Horror shows.

On my commute to work there’s a huge, Victorian stagecoach smack in the middle of someone’s lawn.  A dead person appears to sleep inside of it, his skeletal hands dangling out the window. At night it glows with blue lights.  A few blocks down there’s a shambling haunted house made out of cardboard and splattered with fake blood.  Many other houses have sickly orange lights strung across them, as though they were Christmas lights that came down with malaria.

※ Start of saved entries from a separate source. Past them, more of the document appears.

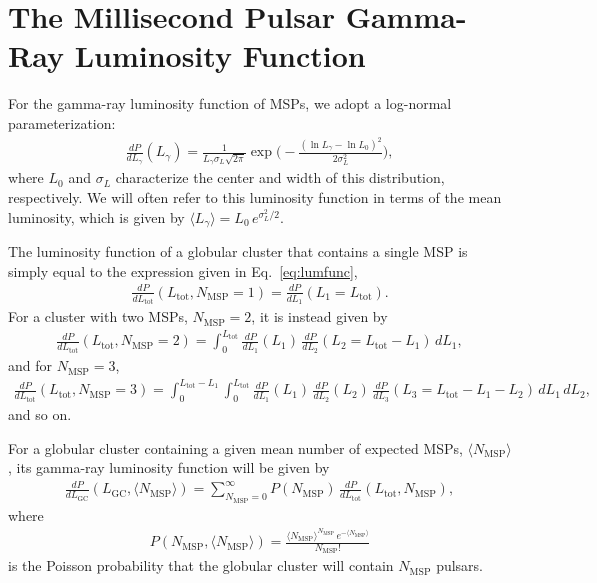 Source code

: \section{The Millisecond Pulsar Gamma-Ray Luminosity Function}
\label{sec:glf}

For the gamma-ray luminosity function of MSPs, we adopt a log-normal parameterization:
%
\begin{align}
\frac{dP}{dL_{\gamma}}(L_{\gamma}) = \frac{1}{L_{\gamma} \sigma_L \sqrt{2\pi}} \exp\bigg(-\frac{(\ln L_{\gamma} - \ln L_0)^2}{2 \sigma_L^2}\bigg),
\label{eq:lumfunc}
\end{align}
%
where $L_0$ and $\sigma_L$ characterize the center and width of this distribution, respectively. We will often refer to this luminosity function in terms of the mean luminosity, which is given by $\langle L_{\gamma} \rangle = L_0 \, e^{\sigma_L^2/2}$.

The luminosity function of a globular cluster that contains a single MSP is simply equal to the expression given in Eq.~\ref{eq:lumfunc},
%
\begin{align}
\frac{dP}{dL_\textrm{tot}} (L_\textrm{tot}, N_\textrm{MSP}=1) = \frac{dP}{dL_{1}}(L_1=L_\textrm{tot}). 
\end{align}
%
For a cluster with two MSPs, $N_\textrm{MSP}=2$, it is instead given by
%
\begin{align}
\frac{dP}{dL_\textrm{tot}}(L_\textrm{tot}, N_\textrm{MSP}=2) =  \int_0^{L_\textrm{tot}} \frac{dP}{dL_1}(L_1) \, \frac{dP}{dL_2}(L_2=L_\textrm{tot}-L_1) \, dL_1,
\end{align}
%
and for $N_\textrm{MSP}=3$,
%
\begin{align}
\frac{dP}{dL_\textrm{tot}}(L_\textrm{tot}, N_\textrm{MSP}=3)  = \int_0^{L_\textrm{tot}-L_1} \int_0^{L_\textrm{tot}} \frac{dP}{dL_1}(L_1) \, \frac{dP}{dL_2}(L_2) \,\frac{dP}{dL_3}(L_3=L_\textrm{tot}-L_1-L_2) \, dL_1 \, dL_2,
\end{align}
%
and so on.

For a globular cluster containing a given mean number of expected MSPs, $\langle N_\textrm{MSP}\rangle$, its gamma-ray luminosity function will be given by
%
\begin{align}
\frac{dP}{dL_\textrm{GC}}(L_\textrm{GC},\langle N_\textrm{MSP}\rangle)  = \sum_{N_\textrm{MSP}=0}^\infty P(N_\textrm{MSP}) \, \frac{dP}{dL_\textrm{tot}}(L_\textrm{tot}, N_\textrm{MSP}),
\label{eq:glf}
\end{align}
%
where 
%
\begin{align}
P(N_\textrm{MSP},\langle N_\textrm{MSP}\rangle)= \frac{\langle N_\textrm{MSP}\rangle^{N_\textrm{MSP}} \, e^{-\langle N_\textrm{MSP}\rangle}}{N_\textrm{MSP}!}
\end{align}
%
is the Poisson probability that the globular cluster will contain $N_\textrm{MSP}$ pulsars.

This has to stop.  Christmas decorations have become increasingly more elaborate over the years--large chemistry sets recreating the eucharist ("blood goes here, wine exits here") and whatnot--but is it really necessary that Halloween follow suit?

These displays aren’t scary; they’re garish. And Halloween needs to be about the scary. It needs to be a quiet, creepy pulse tapping in your veins--not elaborate sets and lightshows.

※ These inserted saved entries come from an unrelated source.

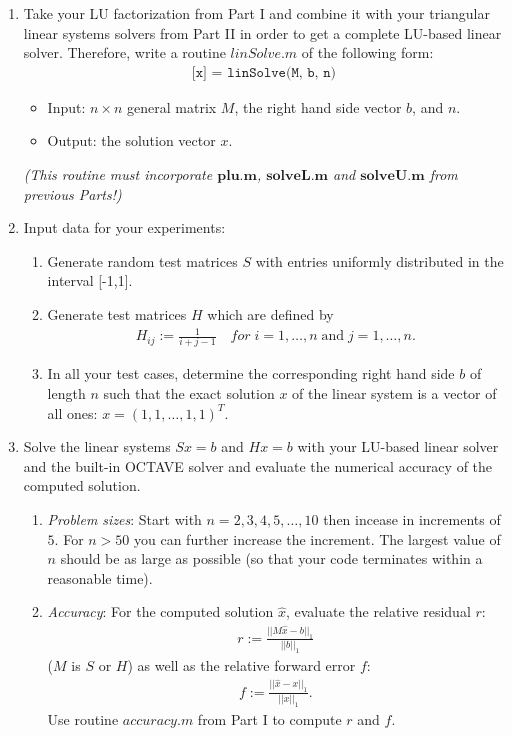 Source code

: \documentclass{scrartcl}
\begin{document}
    \begin{enumerate}
        \item Take your LU factorization from Part I and combine it with your triangular linear systems solvers from Part II in order to get a complete LU-based linear solver. Therefore, write a routine $linSolve.m$ of the following form: 
			\begin{align*}
				\texttt{[x] = linSolve(M, b, n)}
			\end{align*}
			\begin{itemize}
				\item Input: $n \times n$ general matrix $M$, the right hand side vector $b$, and $n$.
            	\item Output: the solution vector $x$.        	
        	\end{itemize}

\textit{(This routine must incorporate $\textbf{plu.m}$, $\textbf{solveL.m}$ and $\textbf{solveU.m}$ from previous Parts!)}        
        \item Input data for your experiments:
        \begin{enumerate}
            \item Generate random test matrices $S$ with entries uniformly distributed in the interval [-1,1].
            \item Generate test matrices $H$ which are defined by
            \begin{align*}
                H_{ij} := \frac{1}{i+j-1} \quad for \;i=1,\dots,n \; \mbox{and} \; j=1, \dots, n.
            \end{align*}
            \item In all your test cases, determine the corresponding right hand side $b$ of length $n$ such that the exact solution $x$ of the linear system is a vector of all ones: $x = (1, 1, \dots, 1, 1)^{T}$.
        \end{enumerate}
        \item Solve the linear systems $Sx = b$ and $Hx=b$ with your LU-based linear solver and the built-in OCTAVE solver and evaluate the numerical accuracy of the computed solution.
        \begin{enumerate}
            \item \textit{Problem sizes}: Start with $n=2,3,4,5,\dots,10$ then incease in increments of $5$. For $n > 50$ you can further increase the increment. The largest value of $n$ should be as large as possible (so that your code terminates within a reasonable time).
            \item \textit{Accuracy}: For the computed solution $\hat{x}$, evaluate the relative residual $r$:
            \begin{align*}
                r := \frac{||M\hat{x} - b||_1}{||b||_1}
            \end{align*}
            ($M$ is $S$ or $H$)
            as well as the relative forward error $f$:
            \begin{align*}
                f := \frac{||\hat{x} - x||_1}{||x||_1}. 
            \end{align*}
Use routine $accuracy.m$ from Part I to compute $r$ and $f$.
            

\end{enumerate}
\end{enumerate}
\end{document}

What I find particularly disturbing is that their creators are the same people who get crazy in December as well.  So they spend tons of time on the Halloween decorations, pull them down, and then spend tons of time on the Christmas decorations.  I would like to visit these people door to door and suggest a variety of hobbies for them, including scrapbooking.  Perhaps they could volunteer at a soup kitchen.  Perhaps they could travel to interesting and exotic parts of the globe, and perhaps not come back.

I live in a condo, but if I owned a house, I would not go to these extremes. I would hang up a few choice decorations designed to elicit sharp feelings of terror--such as paper mache skeletons, the last few Supreme Court opinions authored by Antonin Scalia, and some of my recent attempts at cooking. That’s it. No need to drop three hundred at Home Depot.

Aside from Christmas, I can only think of two holidays that truly deserve this kind of in-depth decoration and design. The first is Arbor Day, because really, who doesn’t want more trees?  The second is Valentine’s Day.  I would greatly enjoy a world where suburban families tried to outdo each other in terms of increasingly romantic, and then erotic, lawn displays: “Honey, you’ll simply have to do better next year. The ‘Honeymoon Night’ scene was impressive last year, but the Parkers have just built recreations of the first seven chapters of the Kama Sutra. I won’t be able to face Phyllis at the PTA meeting if we can’t up our game.”

What a party pooper!  Come on, they are fun to look at, even if they are garish and ridiculous.  Plus, the over the top decorations easily point out where the crazies live.  Dual purpose.

Posted by ashley  on  10/27  at  05:49 AM

I just made some pretty scary pumpkin bars, thinking it would be perfectly fine to make up my own recipe.  (It wasn’t.) I was wondering what on earth I could do with them, but now I know I can use them for decorating and totally freak out the neighbors.  Awesome.

Posted by  on  10/27  at  06:31 AM

Halloween is not about scary; it’s about extortion.  Give me some candy or I’ll let the air out of your tires - that sort of thing. For scary, though, I predict that next year George W Bush inflatable images will become common as something really scary.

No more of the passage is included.